Si
chiama Omega
Five. Lo ha sintetizzato Natsume come esclusività XBOX Live Arcade a inizio 2008 per
riportare al centro dello shoot ’em up l’eroe volante, superuomo
della guerra dei mondi che fa uso di esoscheletri molecolari avanzati.
Si determina la perfezione del controllo a doppio joystick. E viene a formarsi una
situazione di simbiosi con l’attrezzo, che diventa estensione delle
estremità, innesto bio-meccanico connesso al midollo a mezzo di un microchip
a nanotecnologia; il mondo si ferma non appena s’incomincia a roteare il fascio laser violaceo di Ruby
–
parzialmente conducibile al raggio
serpente di Raiden II –, che dovrà anche
identificare l’opera di Natsume a videogioco che scuote le coscienze addormentate del
cultore degli arcade, al quale dev’essere mancata la seduzione dei “momenti
leggendari” di quando alla direttrice del joystick corrispondeva sempre una azione-icona che solcasse la
storia. Vi sono momenti di indubbia magnificazione dello sparatutto
d’orizzonte, in Omega Five, attimi che fanno tornare alla mente l’aggancio del pod rotante di
R-Type,
il free-range di Thunder Force V, il braccio prensile di
Einhänder.
L’opzione del pupazzo non è atto superfluo.
In Omega Five il sistema di attacco cambia assieme alle armi in dotazione, e se
quindi
la provocante Ruby dovrà manipolare un fucile laser, un super
mitragliatore e una pistola elettrizzante, il granitico Tempest farà uso
di tre spruzzatori lanciafiamme che per forma, metodo direzionale e potenza
sono pressoché l’opposto dell’arsenale della donna. E persiste inoltre una ulteriore variabile nel meccanismo di puntamento
del nemico consistente nella difformità satellitare, per cui ogni personaggio
detiene un supporto a coda che è possibile
lanciare premendo il tasto “RT”: Ruby possiede una specie di gancio metallico
che s’incolla al nemico come una sanguisuga, succhiandogli energia, e mentre ciò accade
Noi si potrà tranquillamente persistere nell’azione di bombardamento. Ma per Tempest la questione è
radicalmente diversa, e se vogliamo più ramificata.
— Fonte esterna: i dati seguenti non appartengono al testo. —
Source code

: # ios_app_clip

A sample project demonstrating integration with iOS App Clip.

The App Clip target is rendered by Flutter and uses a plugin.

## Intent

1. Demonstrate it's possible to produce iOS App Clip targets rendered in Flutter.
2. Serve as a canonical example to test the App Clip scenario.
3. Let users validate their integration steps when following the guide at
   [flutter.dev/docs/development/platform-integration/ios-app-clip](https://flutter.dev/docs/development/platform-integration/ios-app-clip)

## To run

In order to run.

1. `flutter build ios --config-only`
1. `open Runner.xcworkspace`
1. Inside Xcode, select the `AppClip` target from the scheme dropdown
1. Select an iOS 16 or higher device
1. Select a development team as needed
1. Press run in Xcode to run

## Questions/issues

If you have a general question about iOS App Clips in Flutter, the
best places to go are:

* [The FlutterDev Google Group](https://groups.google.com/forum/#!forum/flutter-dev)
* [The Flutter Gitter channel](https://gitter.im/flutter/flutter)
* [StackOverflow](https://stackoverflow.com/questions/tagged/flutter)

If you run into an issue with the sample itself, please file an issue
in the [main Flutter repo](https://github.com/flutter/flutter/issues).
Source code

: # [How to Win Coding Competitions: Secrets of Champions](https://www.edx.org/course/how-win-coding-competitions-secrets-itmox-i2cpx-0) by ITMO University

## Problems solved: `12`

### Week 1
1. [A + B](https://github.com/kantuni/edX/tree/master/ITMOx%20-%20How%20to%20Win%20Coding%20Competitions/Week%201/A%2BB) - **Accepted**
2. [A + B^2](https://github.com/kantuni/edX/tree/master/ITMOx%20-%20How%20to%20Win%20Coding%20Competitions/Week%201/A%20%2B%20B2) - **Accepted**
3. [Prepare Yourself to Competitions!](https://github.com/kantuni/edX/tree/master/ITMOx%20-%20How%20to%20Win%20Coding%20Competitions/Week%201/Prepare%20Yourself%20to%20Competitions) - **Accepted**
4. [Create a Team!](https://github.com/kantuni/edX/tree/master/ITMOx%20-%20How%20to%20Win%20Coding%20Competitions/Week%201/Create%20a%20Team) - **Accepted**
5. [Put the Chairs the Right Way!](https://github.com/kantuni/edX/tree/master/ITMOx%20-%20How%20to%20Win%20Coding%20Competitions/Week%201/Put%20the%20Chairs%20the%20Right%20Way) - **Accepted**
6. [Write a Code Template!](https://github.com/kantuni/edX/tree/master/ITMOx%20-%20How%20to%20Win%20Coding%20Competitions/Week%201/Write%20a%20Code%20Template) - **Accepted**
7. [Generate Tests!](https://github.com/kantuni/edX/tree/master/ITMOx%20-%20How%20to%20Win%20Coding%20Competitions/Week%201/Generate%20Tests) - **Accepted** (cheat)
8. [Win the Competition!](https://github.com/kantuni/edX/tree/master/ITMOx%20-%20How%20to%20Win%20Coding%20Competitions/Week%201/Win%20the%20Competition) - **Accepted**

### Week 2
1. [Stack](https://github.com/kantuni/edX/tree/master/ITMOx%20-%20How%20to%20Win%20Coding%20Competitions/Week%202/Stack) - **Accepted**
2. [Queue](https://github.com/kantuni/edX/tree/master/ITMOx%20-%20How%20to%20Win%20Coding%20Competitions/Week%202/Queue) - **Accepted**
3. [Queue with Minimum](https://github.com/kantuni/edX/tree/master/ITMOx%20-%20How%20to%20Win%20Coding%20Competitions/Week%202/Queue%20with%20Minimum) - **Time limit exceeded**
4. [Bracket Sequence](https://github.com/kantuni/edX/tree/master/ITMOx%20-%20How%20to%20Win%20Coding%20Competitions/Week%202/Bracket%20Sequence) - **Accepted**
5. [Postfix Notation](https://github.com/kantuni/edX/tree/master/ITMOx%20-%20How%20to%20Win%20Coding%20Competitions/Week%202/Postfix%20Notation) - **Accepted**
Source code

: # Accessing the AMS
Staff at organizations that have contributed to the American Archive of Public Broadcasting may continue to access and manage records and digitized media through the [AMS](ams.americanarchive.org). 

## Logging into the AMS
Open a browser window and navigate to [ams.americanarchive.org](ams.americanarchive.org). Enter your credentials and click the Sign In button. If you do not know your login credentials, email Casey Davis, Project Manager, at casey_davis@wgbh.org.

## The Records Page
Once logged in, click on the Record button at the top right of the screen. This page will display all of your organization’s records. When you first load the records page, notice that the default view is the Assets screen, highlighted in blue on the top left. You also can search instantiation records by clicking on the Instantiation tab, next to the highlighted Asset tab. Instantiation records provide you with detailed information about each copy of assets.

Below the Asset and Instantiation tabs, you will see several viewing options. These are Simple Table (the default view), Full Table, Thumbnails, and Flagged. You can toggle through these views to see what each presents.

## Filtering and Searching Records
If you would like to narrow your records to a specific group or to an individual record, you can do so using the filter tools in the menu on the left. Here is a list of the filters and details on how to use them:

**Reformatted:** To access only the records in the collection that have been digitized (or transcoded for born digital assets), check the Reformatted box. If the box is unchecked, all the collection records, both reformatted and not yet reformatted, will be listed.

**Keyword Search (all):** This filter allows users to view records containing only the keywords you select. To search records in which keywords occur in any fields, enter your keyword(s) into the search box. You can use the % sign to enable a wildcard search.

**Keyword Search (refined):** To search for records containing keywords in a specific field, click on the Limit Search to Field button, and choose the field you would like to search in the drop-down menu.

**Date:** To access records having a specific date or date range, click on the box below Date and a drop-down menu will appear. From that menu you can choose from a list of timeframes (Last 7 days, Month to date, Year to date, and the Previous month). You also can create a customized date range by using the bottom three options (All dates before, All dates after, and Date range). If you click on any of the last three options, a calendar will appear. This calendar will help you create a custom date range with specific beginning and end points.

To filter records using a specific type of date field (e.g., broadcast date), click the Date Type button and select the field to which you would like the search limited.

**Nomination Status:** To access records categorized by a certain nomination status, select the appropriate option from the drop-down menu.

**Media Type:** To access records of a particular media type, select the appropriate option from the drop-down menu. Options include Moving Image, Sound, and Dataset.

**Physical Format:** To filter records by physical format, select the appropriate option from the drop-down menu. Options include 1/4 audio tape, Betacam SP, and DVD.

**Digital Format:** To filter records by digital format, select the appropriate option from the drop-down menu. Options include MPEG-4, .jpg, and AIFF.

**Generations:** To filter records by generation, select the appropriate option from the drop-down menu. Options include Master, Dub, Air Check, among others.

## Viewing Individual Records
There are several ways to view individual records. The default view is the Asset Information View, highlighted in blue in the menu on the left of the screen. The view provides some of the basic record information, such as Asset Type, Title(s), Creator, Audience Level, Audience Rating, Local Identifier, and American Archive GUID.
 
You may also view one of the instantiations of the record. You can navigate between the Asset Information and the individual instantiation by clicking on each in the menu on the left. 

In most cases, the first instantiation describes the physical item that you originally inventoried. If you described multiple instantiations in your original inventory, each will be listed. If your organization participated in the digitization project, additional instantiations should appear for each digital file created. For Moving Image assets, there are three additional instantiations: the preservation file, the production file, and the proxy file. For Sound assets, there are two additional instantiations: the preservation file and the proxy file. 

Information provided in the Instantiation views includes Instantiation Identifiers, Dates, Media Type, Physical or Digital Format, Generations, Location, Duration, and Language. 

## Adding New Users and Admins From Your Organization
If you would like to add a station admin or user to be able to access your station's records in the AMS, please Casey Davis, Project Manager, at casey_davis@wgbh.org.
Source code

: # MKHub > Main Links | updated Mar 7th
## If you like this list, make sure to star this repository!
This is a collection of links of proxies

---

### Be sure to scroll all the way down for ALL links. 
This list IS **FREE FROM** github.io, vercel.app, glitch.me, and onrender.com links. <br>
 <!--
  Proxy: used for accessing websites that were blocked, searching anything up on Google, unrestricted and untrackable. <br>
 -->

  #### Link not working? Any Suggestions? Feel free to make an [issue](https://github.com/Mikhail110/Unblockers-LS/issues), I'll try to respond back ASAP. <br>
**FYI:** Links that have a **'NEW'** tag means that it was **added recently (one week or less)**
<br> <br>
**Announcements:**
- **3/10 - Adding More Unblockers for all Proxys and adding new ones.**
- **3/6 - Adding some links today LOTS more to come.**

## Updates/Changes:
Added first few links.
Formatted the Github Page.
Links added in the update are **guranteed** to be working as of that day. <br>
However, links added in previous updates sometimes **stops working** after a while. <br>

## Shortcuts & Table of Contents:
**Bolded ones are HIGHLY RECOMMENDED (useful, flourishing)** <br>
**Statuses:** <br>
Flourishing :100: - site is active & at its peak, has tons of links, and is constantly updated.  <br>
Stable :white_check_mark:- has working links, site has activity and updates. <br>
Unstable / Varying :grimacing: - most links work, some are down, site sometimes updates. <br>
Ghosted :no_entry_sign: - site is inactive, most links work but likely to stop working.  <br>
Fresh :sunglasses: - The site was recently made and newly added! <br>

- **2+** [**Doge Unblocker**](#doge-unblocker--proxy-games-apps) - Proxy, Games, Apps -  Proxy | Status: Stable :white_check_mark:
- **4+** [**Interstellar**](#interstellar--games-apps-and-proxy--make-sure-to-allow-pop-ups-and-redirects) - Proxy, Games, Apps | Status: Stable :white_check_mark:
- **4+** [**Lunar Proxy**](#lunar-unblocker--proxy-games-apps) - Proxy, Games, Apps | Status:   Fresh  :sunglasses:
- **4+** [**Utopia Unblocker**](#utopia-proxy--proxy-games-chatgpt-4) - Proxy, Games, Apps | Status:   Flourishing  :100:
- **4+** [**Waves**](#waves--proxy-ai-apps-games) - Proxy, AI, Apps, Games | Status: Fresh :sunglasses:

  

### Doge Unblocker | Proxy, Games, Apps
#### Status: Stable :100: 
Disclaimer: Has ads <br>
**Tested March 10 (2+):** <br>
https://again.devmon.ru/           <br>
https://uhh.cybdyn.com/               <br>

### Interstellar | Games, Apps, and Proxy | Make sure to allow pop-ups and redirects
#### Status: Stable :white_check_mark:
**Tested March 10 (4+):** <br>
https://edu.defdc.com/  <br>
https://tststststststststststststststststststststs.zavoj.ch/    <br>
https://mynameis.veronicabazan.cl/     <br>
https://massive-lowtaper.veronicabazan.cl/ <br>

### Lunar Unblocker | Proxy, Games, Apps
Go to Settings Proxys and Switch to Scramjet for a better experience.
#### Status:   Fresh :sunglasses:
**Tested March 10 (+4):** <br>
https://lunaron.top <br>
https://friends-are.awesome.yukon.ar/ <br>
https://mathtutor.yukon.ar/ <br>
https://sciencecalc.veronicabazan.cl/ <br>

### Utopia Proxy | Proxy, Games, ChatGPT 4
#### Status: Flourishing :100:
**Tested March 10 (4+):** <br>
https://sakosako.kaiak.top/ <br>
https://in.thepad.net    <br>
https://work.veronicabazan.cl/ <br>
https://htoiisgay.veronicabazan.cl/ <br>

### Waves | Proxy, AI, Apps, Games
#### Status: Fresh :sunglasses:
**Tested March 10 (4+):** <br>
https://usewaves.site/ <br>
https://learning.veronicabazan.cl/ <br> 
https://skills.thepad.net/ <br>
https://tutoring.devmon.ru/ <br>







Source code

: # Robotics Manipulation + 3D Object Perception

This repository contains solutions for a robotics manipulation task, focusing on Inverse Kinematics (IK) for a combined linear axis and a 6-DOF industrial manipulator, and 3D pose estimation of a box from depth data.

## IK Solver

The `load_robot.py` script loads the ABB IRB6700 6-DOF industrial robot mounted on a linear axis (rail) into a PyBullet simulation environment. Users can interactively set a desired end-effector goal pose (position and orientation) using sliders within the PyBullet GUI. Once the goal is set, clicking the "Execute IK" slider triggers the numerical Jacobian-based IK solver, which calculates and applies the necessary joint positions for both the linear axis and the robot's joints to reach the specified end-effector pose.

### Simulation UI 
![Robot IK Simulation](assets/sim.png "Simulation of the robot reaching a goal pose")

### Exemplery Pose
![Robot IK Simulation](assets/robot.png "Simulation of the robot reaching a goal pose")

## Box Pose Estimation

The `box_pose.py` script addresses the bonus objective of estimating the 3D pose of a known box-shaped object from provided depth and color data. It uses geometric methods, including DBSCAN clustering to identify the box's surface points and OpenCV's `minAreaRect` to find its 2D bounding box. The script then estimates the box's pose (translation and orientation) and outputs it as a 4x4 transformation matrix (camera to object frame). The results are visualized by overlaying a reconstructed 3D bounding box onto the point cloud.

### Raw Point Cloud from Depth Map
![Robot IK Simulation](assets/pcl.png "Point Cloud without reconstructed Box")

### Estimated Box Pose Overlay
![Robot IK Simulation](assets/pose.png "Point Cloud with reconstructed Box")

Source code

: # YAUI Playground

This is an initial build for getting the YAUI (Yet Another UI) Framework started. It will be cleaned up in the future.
Per quest’ultimo,
quindi, il supporto cambia
in base all’arma acquisita, sortendo benefici differenti e più o meno efficaci in virù
di come lo stesso viene percepito; adoperando il lanciafiamme classico, si otterrà un
mirino a lock-on del bersaglio, cosa che ad esempio non accade usando
l’irrigatore verde radioattivo, il cui satellite consiste in uno sdoppiatore bipolare del
liquame. Sicché chiedere oggettistica addizionale allo sparatutto sarebbe da
stolti...
E invece Omega Five procede oltre. Realizza
un
level design che impone al volatore il martellamento costante,
esponendolo ai
raggi fotonici dei robot e dei granchi-spia pur quando gli elementi caratterizzanti dei
quadri risultino già visti,
in qualche altro sparatutto (il cubo a metamorfosi del primo schermo, il pitone del
secondo, i detriti discendenti del terzo), fermo che la fusione di tutti questi clichè viene
realizzata rispettando un montaggio sequenziale di alta scuola capcomiana,
in modo che si acquisti metripixel costanti e si arrivi a conclusione
seguendo sottili strategie di aggiramento. Ultimato il gioco con entrambi i
personaggi ne verranno sbloccati due ulteriori, R.A.D. e Sensei, che
introdurranno ulteriori elementi di consumazione sulla variazione del laser
e lo sguainamento ravvicinato della katana, che è letale almeno quanto le
visuali, coacervo di allucinazioni fantascientifiche.
Il 3D applicato alle strutture del fondale si riempie di alfa blending
massiccio, rifrazioni, trasparenze, distorsioni, rotazioni e interpolazioni,
e il videogioco utilizza virtuoso le risorse del tre e sessanta creando
costante la fluidità delle strutture in movimento, talune grandi cinque o sei volte lo schermo,
e impressiona il videogioco per la sensazione di riempimento del rettangolo
visuale, mentre non si perde occasione di
rilevare, in secondo piano, l’imponenza delle edificazioni-stato.
Contestualmente, e a sostegno di un sittale manifesto di assoluta tecnica,
Iwatsuki si erge eroico a
comporre musiche d’intersezione di stili arcade allineandosi agli effetti deflagratori,
creando una zona di sostenibile ricostruzione del suono a 16 bit. Un
gioiello, questo Omega Five. Grazie al quale Natsume porta nuova linfa allo spara e fuggi di
metabolismo arcade, e non solo per un discorso di alta definizione: la
software house ha di fatto realizzato il
Forgotten Worlds del ventunesimo secolo.